### What you should do
The answer must be a single number: the count of lines in the records below that contain the word "даже".

### Records to process

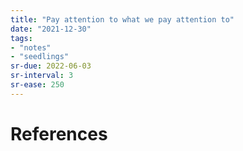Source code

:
 ```yaml
---
title: "Pay attention to what we pay attention to"
date: "2021-12-30"
tags:
- "notes"
- "seedlings"
sr-due: 2022-06-03
sr-interval: 3
sr-ease: 250
---
```




# References



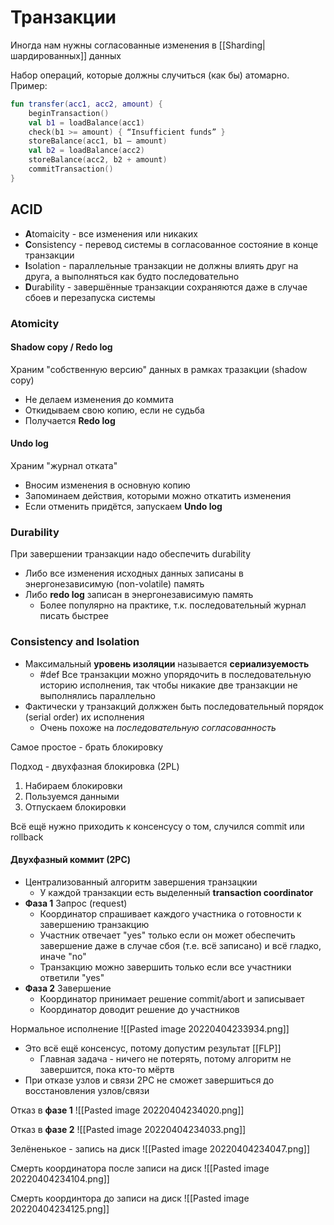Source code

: # Транзакции

Иногда нам нужны согласованные изменения в [[Sharding|шардированных]] данных

Набор операций, которые должны случиться (как бы) атомарно. Пример:
```kotlin
fun transfer(acc1, acc2, amount) {
	beginTransaction()
	val b1 = loadBalance(acc1)
	check(b1 >= amount) { “Insufficient funds” }
	storeBalance(acc1, b1 – amount)
	val b2 = loadBalance(acc2)
	storeBalance(acc2, b2 + amount)
	commitTransaction()
}
```

## ACID
* **A**tomaicity - все изменения или никаких
* **C**onsistency - перевод системы в согласованное состояние в конце транзакции
* **I**solation - параллельные транзакции не должны влиять друг на друга, а выполняться как будто последовательно
* **D**urability - завершённые транзакции сохраняются даже в случае сбоев и перезапуска системы

### Atomicity

#### Shadow copy / Redo log
Храним "собственную версию" данных в рамках тразакции (shadow copy)
* Не делаем изменения до коммита
* Откидываем свою копию, если не судьба
* Получается **Redo log**

#### Undo log
Храним "журнал отката"
* Вносим изменения в основную копию
* Запоминаем действия, которыми можно откатить изменения
* Если отменить придётся, запускаем **Undo log**

### Durability
При завершении транзакции надо обеспечить durability
* Либо все изменения исходных данных записаны в энергонезависимую (non-volatile) память
* Либо **redo log** записан в энергонезависимую память
	* Более популярно на практике, т.к. последовательный журнал писать быстрее

### Consistency and Isolation
* Максимальный **уровень изоляции** называется **сериализуемость**
	* #def Все транзакции можно упорядочить в последовательную историю исполнения, так чтобы никакие две транзакции не выполнялись параллельно
* Фактически у транзакций должжен быть последовательный порядок (serial order) их исполнения
	* Очень похоже на _последовательную согласованность_

Самое простое - брать блокировку

Подход - двухфазная блокировка (2PL)
1. Набираем блокировки
2. Пользуемся данными
3. Отпускаем блокировки

Всё ещё нужно приходить к консенсусу о том, случился commit или rollback

#### Двухфазный коммит (2PC)

* Централизованный алгоритм завершения транзацкии
	* У каждой транзакции есть выделенный **transaction coordinator**
* **Фаза 1** Запрос (request)
	* Координатор спрашивает каждого участника о готовности к завершению транзакцию
	* Участник отвечает "yes" только если он может обеспечить завершение даже в случае сбоя (т.е. всё записано) и всё гладко, иначе "no"
	* Транзакцию можно завершить только если все участники ответили "yes"
* **Фаза 2** Завершение
	* Координатор принимает решение commit/abort и записывает
	* Координатор доводит решение до участников

Нормальное исполнение
![[Pasted image 20220404233934.png]]

* Это всё ещё консенсус, потому допустим результат [[FLP]]
	* Главная задача - ничего не потерять, потому алгоритм не завершится, пока кто-то мёртв
* При отказе узлов и связи 2PC не сможет завершиться до восстановления узлов/связи

Отказ в **фазе 1**
![[Pasted image 20220404234020.png]]

Отказ в **фазе 2**
![[Pasted image 20220404234033.png]]

Зелёненькое - запись на диск
![[Pasted image 20220404234047.png]]

Смерть координатора после записи на диск
![[Pasted image 20220404234104.png]]

Смерть координтора до записи на диск
![[Pasted image 20220404234125.png]]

### Answer to this exercise
2